Many plan administrators will soon have to meet a number of new requirements aimed at facilitating the formation and operation of pension plan advisory committees.
The Ontario Pension Benefits Act (PBA) has for some time provided for the formation of advisory committees by pension plan members. Members and retired members can, by majority vote, establish an advisory committee. The PBA provides that the purposes of such a committee are to monitor the administration of the plan, make recommendations to the administrator regarding the plan administration, and to promote “awareness and understanding” of the plan among the membership.
Such committees have rarely been established, however, perhaps due to the fact that the members are not entitled to any assistance from the administrator in organizing the vote, nor are they entitled to any reimbursement from the pension fund or from the administrator for any costs incurred in operating the committee. This is all about to change.
Back in 2010, Bill 236 (Pension Benefits Amendment Act, 2010) contained amendments to the advisory committee provisions of the PBA that would make it easier for members to establish a committee. The proposed reforms would require the administrator to assist in the formation of the committee by distributing notices and other information to the plan membership relating to the vote, and would permit certain costs associated with the operation of the advisory committee to be paid out of the pension fund.
Although introduced in 2010, the proposed new pension committee provisions in the PBA are not yet in force, since regulations to support the changes were required to be implemented. Draft amendments to the Regulations under the PBA which contain the detailed rules for the formation and operation of pension committees were published for public comment on August 25th, 2015.
Once the changes to the Regulations have been finalized and filed, the underlying PBA changes will also be proclaimed in force.
What do the Draft Regulations Require Plan Administrators to do?
The draft Regulations contain the following provisions:
- At least 10 plan members, or a union that represents at least 10 members, must notify the administrator that they wish to establish an advisory committee in order for a vote of the membership to be held.
- In order for a committee to be established, the pension plan must have at least 50 members (active or retired).
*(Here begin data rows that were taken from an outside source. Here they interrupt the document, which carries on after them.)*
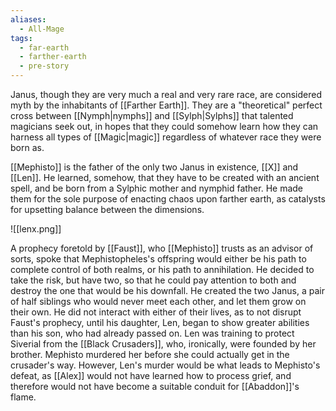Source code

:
 ```yaml
---
aliases:
  - All-Mage
tags:
  - far-earth
  - farther-earth
  - pre-story
---
```

Janus, though they are very much a real and very rare race, are considered myth by the inhabitants of [[Farther Earth]]. They are a "theoretical" perfect cross between [[Nymph|nymphs]] and [[Sylph|Sylphs]] that talented magicians seek out, in hopes that they could somehow learn how they can harness all types of [[Magic|magic]] regardless of whatever race they were born as.

[[Mephisto]] is the father of the only two Janus in existence, [[X]] and [[Len]]. He learned, somehow, that they have to be created with an ancient spell, and be born from a Sylphic mother and nymphid father. He made them for the sole purpose of enacting chaos upon farther earth, as catalysts for upsetting balance between the dimensions.

![[lenx.png]]

A prophecy foretold by [[Faust]], who [[Mephisto]] trusts as an advisor of sorts, spoke that Mephistopheles's offspring would either be his path to complete control of both realms, or his path to annihilation. He decided to take the risk, but have two, so that he could pay attention to both and destroy the one that would be his downfall. He created the two Janus, a pair of half siblings who would never meet each other, and let them grow on their own. He did not interact with either of their lives, as to not disrupt Faust's prophecy, until his daughter, Len, began to show greater abilities than his son, who had already passed on. Len was training to protect Siverial from the [[Black Crusaders]], who, ironically, were founded by her brother. Mephisto murdered her before she could actually get in the crusader's way. However, Len's murder would be what leads to Mephisto's defeat, as [[Alex]] would not have learned how to process grief, and therefore would not have become a suitable conduit for [[Abaddon]]'s flame.
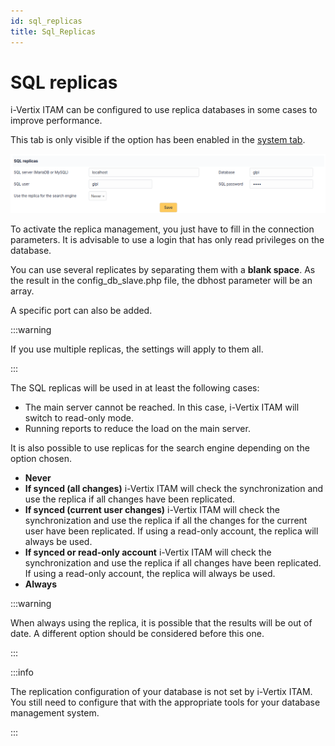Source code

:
 ```yaml
---
id: sql_replicas
title: Sql_Replicas
---
```


# SQL replicas

i-Vertix ITAM can be configured to use replica databases in some cases to improve
performance.

This tab is only visible if the option has been enabled in the [system tab](system.html).

![image](../../../assets/modules/configuration/images/sql_replicas.png)

To activate the replica management, you just have to fill in the
connection parameters. It is advisable to use a login that has only read
privileges on the database.

You can use several replicates by separating them with a **blank
space**. As the result in the config_db_slave.php file, the dbhost
parameter will be an array.

A specific port can also be added.

:::warning

If you use multiple replicas, the settings will apply to them all.

:::

The SQL replicas will be used in at least the following cases:

- The main server cannot be reached. In this case, i-Vertix ITAM will switch to
  read-only mode.
- Running reports to reduce the load on the main server.

It is also possible to use replicas for the search engine depending on
the option chosen.

- **Never**
- **If synced (all changes)** i-Vertix ITAM will check the synchronization and
  use the replica if all changes have been replicated.
- **If synced (current user changes)** i-Vertix ITAM will check the
  synchronization and use the replica if all the changes for the current
  user have been replicated. If using a read-only account, the replica
  will always be used.
- **If synced or read-only account** i-Vertix ITAM will check the synchronization
  and use the replica if all changes have been replicated. If using a
  read-only account, the replica will always be used.
- **Always**

:::warning

When always using the replica, it is possible that the results will be
out of date. A different option should be considered before this one.

:::

:::info

The replication configuration of your database is not set by i-Vertix ITAM. You
still need to configure that with the appropriate tools for your
database management system.

:::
- Within 60 days of receiving the notice from the members who requested a vote, the administrator must notify all of the plan members and distribute ballots so that they can vote on whether to establish the advisory committee. The administrator must also distribute any information that the members or union wish to include that explains their rationale for wanting to establish the advisory committee.
- If an advisory committee is established (by majority vote of the plan members), it must contain at least 5 but not more than 15 representatives.
- Once the representatives of the advisory committee have been appointed, the administrator is then required to do the following:
- Promptly contact the representatives in order to hold an initial meeting;
- Meet with the advisory committee at least once each year “to discuss the administration of the pension plan and matters of interest to beneficiaries”;
- If the pension plan provides defined benefits, arrange for the plan actuary to meet with the advisory committee at least once per year;
- Ensure that the advisory committee has access to an individual who can report on the investments of the pension fund, also at least once per year; and
- Provide administrative assistance to the advisory committee so that it can prepare and distribute an annual report to the plan membership.
- The draft regulations also specify the costs related to the advisory committee that can be paid from the pension fund: “reasonable costs” associated with the vote held to establish the committee, and “reasonable costs” related to the committee’s “establishment and operation”.
Implications of These Changes
The proposed reforms will make it much easier for interested members to form an advisory committee. Once formed, the reforms place new responsibilities on the administrator to provide information and funding to the committee.
While some pension plan administrators may not be entirely enthusiastic about the prospects of having to deal with member advisory committees, should such a committee be formed the administrator may find that it can actually be of assistance in the administration of the plan. For example, if changes to the plan are being made, the advisory committee may be able to assist in disseminating information to the membership and help to explain the changes to rank and file members.
Administrators will also have to tread carefully, however. For example, candid conversations will have to be had with the committee members in order to agree on what committee costs are “reasonable” and can therefore be paid from the pension fund.
Also, since the legislation does not grant the committee any substantive legal power – it can only “monitor” and “recommend” – it will be important for the administrator to establish policies and procedures in order to deal with any recommendations the committee may make. It would be advisable for any recommendations to be dealt with in a serious and systematic manner, lest the committee become a platform for activism and employee unrest.
The proposed amendments to the Regulations are open for public comment until October 13th, 2015.